Exaro can reveal that shocking evidence of the practice is to be passed to the European Aviation Safety Agency (EASA), which regulates airlines. It says that it will examine the claims.
Complaints about the bonuses – aimed at giving pilots an incentive to carry as little fuel as legally possible – were first received by the European Cockpit Association (ECA), which represents more than 38,000 European pilots from national associations in 37 countries.
The association, whose members include the British Airline Pilots Association, accused the operator of putting profits before passenger safety.
The development comes amid mounting concerns about airlines putting increasing pressure on pilots to load less fuel to make planes lighter and more economic to run.
The ECA told Exaro that it will pass the complaints to the EASA. It did not name the airline to Exaro, only describing it as a “major airline in southern Europe”.
Dominique Fouda, EASA spokesman on safety issues, told Exaro: “Passenger safety should always come first, always ahead of any other consideration,” adding, “We shall carefully review the concerns of ECA and take the necessary action to ensure safety always prevails.”
An Exaro investigation revealed three weeks ago how two Virgin Atlantic passenger jets were forced to issue emergency alerts to air-traffic control this year on the same day because they were running low on fuel.
The crew from the two Boeing 747s issued ‘pan’ alerts, requesting priority landing after being diverted to Stansted from Gatwick because of strong winds.
The disclosures came after Spanish authorities began investigating low-fuel maydays declared by three Ryanair planes one day in July.

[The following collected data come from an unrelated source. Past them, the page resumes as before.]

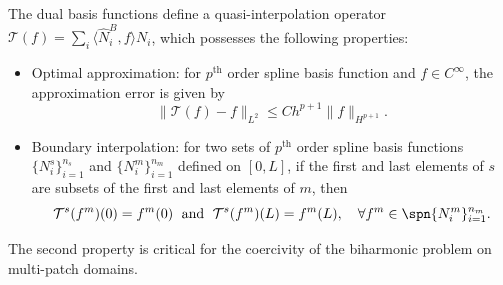\begin{remark}
    The \Bezier dual basis functions define a quasi-interpolation operator $\mathcal{T}(f)=\sum_i \langle\hat{N}^B_i,f\rangle N_i$, which possesses the following properties:
    \begin{itemize}
        \item Optimal approximation: for $p^\text{th}$ order spline basis function and $f\in C^\infty$, the approximation error is given by~\cite{thomas_bezier_2015}
              \begin{equation}
                  \|\mathcal{T}(f)-f\|_{L^2}\leq Ch^{p+1}\|f\|_{H^{p+1}}.
              \end{equation}
        \item Boundary interpolation: for two sets of $p^\text{th}$ order spline basis functions $\{{N^s_i}\}_{i=1}^{n_s}$ and $\{{N^m_i}\}_{i=1}^{n_m}$ defined on $\left[{0,L}\right]$, if the first and last elements of $s$ are subsets of the first and last elements of $m$, then
              \begin{equation}
                  \mathcal{T}^s(f^m)(0)=f^m(0)\;\text{ and }\;\mathcal{T}^s(f^m)(L)=f^m(L),\quad\forall f^m\in\spn\{{N^m_i}\}_{i=1}^{n_m}.\label{eq:boundary_interpolation}
              \end{equation}
    \end{itemize}
    The second property is critical for the coercivity of the biharmonic problem on multi-patch domains.
\end{remark}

Some pilots warned that airlines are operating on very narrow margins as they seek to cut operating costs in the face of high oil prices.
The ECA said that the problem is bigger in Europe than America because of the instability of the euro. The association, which represents pilots at the European Union, said that a weak euro pushes the price of aviation fuel up further because it is traded in dollars.
Nico Voorbach, ECA president and himself a commercial pilot, told Exaro: “We are concerned that decisions are not always based upon safety issues, but sometimes commercial issues. This means that some airlines are bending corners that should not be bent.
“There is one major airline that we know gives financial bonuses if you use less fuel. You see it more and more, and it is because of the economic situation that we have in Europe at the moment.
“We get more pilots telling us about their concerns about the pressure they feel on their decisions on safety issues. We shall bring those concerns to the authorities, such as the European Aviation Safety Agency.”
“Legislation states that, when you land, you have to have half an hour of fuel. That is the minimum, and as soon as you are below it, it can become unsafe.”
The ECA is calling on European governments to impose tighter oversight on airlines to curb the pressures on staff to adopt unsafe practices.
It is also liaising with pilots’ unions to gather information about examples of pressure on flight crew to minimise the fuel loaded, and this has already revealed a range of other practices.